Rechtsstaatlich fragwürdige Lösung

Dass die vier Verurteilten (von denen sich drei mittlerweile auf freiem Fuß befinden) möglicherweise auch nach dem neuen Sachstand nicht ohne Freiheitsstrafen davon kommen würden (wie das Landgericht Landshut meinte), ist eine Sache - dass eine Wiederaufnahme alleine aus Gründen der rechtsstaatlichen Sauberkeit angemessen wäre, wie unter anderem der beim Beck-Verlag bloggende Juraprofessor Henning Ernst Müller mit Verweis auf eine Entscheidung des Bundesverfassungsgerichts bemerkte, eine andere:

Denn die Version, nach der die Verurteilten doch verantwortlich sind, ist jedenfalls eine derart vom Urteil abweichende Version, dass sie eben nicht ordnungsgemäß als aus dem Inbegriff der Hauptverhandlung geschöpft wurde. Gegen diese neue Version konnten sich die Verurteilten auch nicht verteidigen. Selbst wenn es also stimmt, dass sie für den Tod des Bauern verantwortlich sind, dann ist dies eben noch nicht in einem Strafprozess ohne vernünftige Zweifel zur Überzeugung des Tatgerichts festgestellt worden.

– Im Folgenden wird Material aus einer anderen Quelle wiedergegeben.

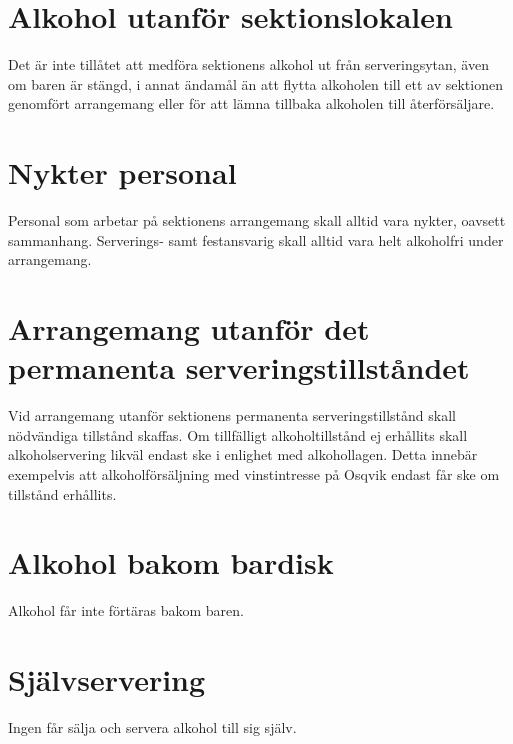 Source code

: \documentclass{dgovdoc}
\begin{document}
\section{Alkohol utanför sektionslokalen}

Det är inte tillåtet att medföra sektionens alkohol ut från serveringsytan,
även om baren är stängd, i annat ändamål än att flytta alkoholen till ett av
sektionen genomfört arrangemang eller för att lämna tillbaka alkoholen till
återförsäljare.

\section{Nykter personal}

Personal som arbetar på sektionens arrangemang skall alltid vara nykter,
oavsett sammanhang. Serverings- samt festansvarig skall alltid vara helt
alkoholfri under arrangemang.

\section{Arrangemang utanför det permanenta serveringstillståndet}

Vid arrangemang utanför sektionens permanenta serveringstillstånd skall
nödvändiga tillstånd skaffas. Om tillfälligt alkoholtillstånd ej erhållits
skall alkoholservering likväl endast ske i enlighet med alkohollagen. Detta
innebär exempelvis att alkoholförsäljning med vinstintresse på Osqvik endast
får ske om tillstånd erhållits.

\section{Alkohol bakom bardisk}

Alkohol får inte förtäras bakom baren.

\section{Självservering}

Ingen får sälja och servera alkohol till sig själv.
\end{document}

Auch angesichts solcher Erwägungen legte Rechtsanwältin Rick gegen den Beschluss des Landgerichts Landshut Beschwerde beim OLG München ein. Eine Wiederaufnahme des Verfahren wäre jedoch nicht nur die rechtsstaatlich bei weitem sauberere Lösung: Durch den Fund der Leiche ergaben sich nämlich weitere Merkwürdigkeiten und Ungereimtheiten.

Pressedarstellungen zufolge soll die Leiche mit dem Rücken zum Steuerrad auf dem Beifahrersitz gekniet haben. Eine Haltung, die suggeriert, dass der bewusstlos geschlagene oder betrunkene Bauer im kalten Wasser aufwachte und sich zu befreien versuchte. Nach Angaben der Verteidigerin von Manuela R. fanden sich allerdings auch nach dem Herausfallen des Körpers Knochen, die belegen, dass R. auf der Fahrerseite gesessen haben musste. Darüber hinaus waren die bisher vorgenommenen kriminaltechnischen Untersuchungen ihrer Ansicht nach nicht ausreichend.

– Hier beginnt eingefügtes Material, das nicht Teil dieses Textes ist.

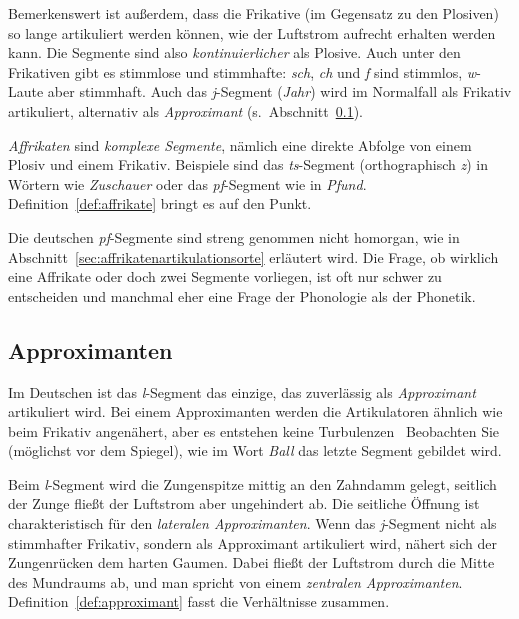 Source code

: \Stretch[0.5]

Bemerkenswert ist außerdem, dass die Frikative (im Gegensatz zu den Plosiven) so lange artikuliert werden können, wie der Luftstrom aufrecht erhalten werden kann.
Die Segmente sind also \textit{kontinuierlicher} als Plosive.
Auch unter den Frikativen gibt es stimmlose und stimmhafte: \textit{sch}, \textit{ch} und \textit{f} sind stimmlos, \textit{w}-Laute aber \zB stimmhaft.
Auch das \textit{j}-Segment (\textit{Jahr}) wird im Normalfall als Frikativ artikuliert, alternativ als \textit{Approximant} (s.\ Abschnitt~\ref{sec:lateraleapproximanten}).

\textit{Affrikaten} sind \textit{komplexe Segmente}, nämlich eine direkte Abfolge von einem Plosiv und einem Frikativ.
Beispiele sind das \textit{ts}-Segment (orthographisch \textit{z}) in Wörtern wie \textit{Zuschauer} oder das \textit{pf}-Segment wie in \textit{Pfund}.
Definition~\ref{def:affrikate} bringt es auf den Punkt.

\Stretch[0.5]


\Stretch[0.5]

Die deutschen \textit{pf}-Segmente sind \zB streng genommen nicht homorgan, wie in Abschnitt~\ref{sec:affrikatenartikulationsorte} erläutert wird.
Die Frage, ob wirklich eine Affrikate oder doch zwei Segmente vorliegen, ist oft nur schwer zu entscheiden und manchmal eher eine Frage der Phonologie als der Phonetik.

\subsection{Approximanten}

\label{sec:lateraleapproximanten}

Im Deutschen ist das \textit{l}-Segment das einzige, das zuverlässig als \textit{Approximant} artikuliert wird.
Bei einem Approximanten werden die Artikulatoren ähnlich wie beim Frikativ angenähert, aber es entstehen keine Turbulenzen
\TuBegin~Beobachten Sie (möglichst vor dem Spiegel), wie im Wort \textit{Ball} das letzte Segment gebildet wird.

Beim \textit{l}-Segment wird die Zungenspitze mittig an den Zahndamm gelegt, seitlich der Zunge fließt der Luftstrom aber ungehindert ab.
Die seitliche Öffnung ist charakteristisch für den \textit{lateralen Approximanten}.
Wenn das \textit{j}-Segment nicht als stimmhafter Frikativ, sondern als Approximant artikuliert wird, nähert sich der Zungenrücken dem harten Gaumen.
Dabei fließt der Luftstrom durch die Mitte des Mundraums ab, und man spricht von einem \textit{zentralen Approximanten}.
Definition~\ref{def:approximant} fasst die Verhältnisse zusammen.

Schwierig zu erklären scheint auch, warum die Automatik des Wagens auf "P" für "Parken" stand. Am Landgericht Landshut versuchte man dies damit zu erklären, dass der Hebel "möglicherweise [...] durch die Verschlammung in der Donau" seine Stellung veränderte. Die Tatsache, dass in dem Fahrzeug keine Schlüssel steckten, spricht jedoch dafür, dass der Hebel die Position bereits vorher einnahm: In Automatikfahrzeugen lassen sich - wie man Telepolis bei Mercedes-Benz bestätigte - die Schlüssel nämlich nur dann abziehen, wenn der Hebel in der Parkstellung steht.

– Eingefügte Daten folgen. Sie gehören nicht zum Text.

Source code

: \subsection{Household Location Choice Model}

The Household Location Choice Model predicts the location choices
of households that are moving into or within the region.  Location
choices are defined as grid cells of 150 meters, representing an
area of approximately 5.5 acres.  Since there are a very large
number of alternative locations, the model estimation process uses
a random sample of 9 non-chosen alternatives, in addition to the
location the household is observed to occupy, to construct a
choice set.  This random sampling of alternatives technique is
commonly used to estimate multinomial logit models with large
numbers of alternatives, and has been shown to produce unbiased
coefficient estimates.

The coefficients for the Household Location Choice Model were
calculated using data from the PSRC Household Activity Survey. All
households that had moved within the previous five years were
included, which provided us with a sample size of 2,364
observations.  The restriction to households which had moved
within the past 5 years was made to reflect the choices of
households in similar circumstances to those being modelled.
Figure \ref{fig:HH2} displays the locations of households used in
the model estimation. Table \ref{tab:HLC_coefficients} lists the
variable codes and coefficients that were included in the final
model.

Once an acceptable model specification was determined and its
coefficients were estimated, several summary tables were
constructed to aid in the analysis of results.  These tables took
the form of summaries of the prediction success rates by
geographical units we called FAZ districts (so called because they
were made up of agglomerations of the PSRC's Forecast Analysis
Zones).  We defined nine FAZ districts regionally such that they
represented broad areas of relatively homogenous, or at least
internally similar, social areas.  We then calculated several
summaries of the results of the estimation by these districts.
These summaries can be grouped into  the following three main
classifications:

Einigen Presseberichten nach wurden die Zündschlüssel überhaupt nicht gefunden, was allerdings keine Behördenstelle bestätigen oder dementieren mag. So bleibt die Frage, wie dies zu Meldungen aus dem Jahre 2005 passt, nach denen der spätere Liebhaber der Tochter bei seiner privaten "Hausdurchsuchung" 2004 zwei Wagenschlüssel fand (von denen einer Gebrauchsspuren aufwies und deshalb kein Reserveschlüssel gewesen sein soll), ebenso unbeantwortet wie die, ob das Seitenfenster des Wagens bei seiner Entdeckung schon geöffnet war.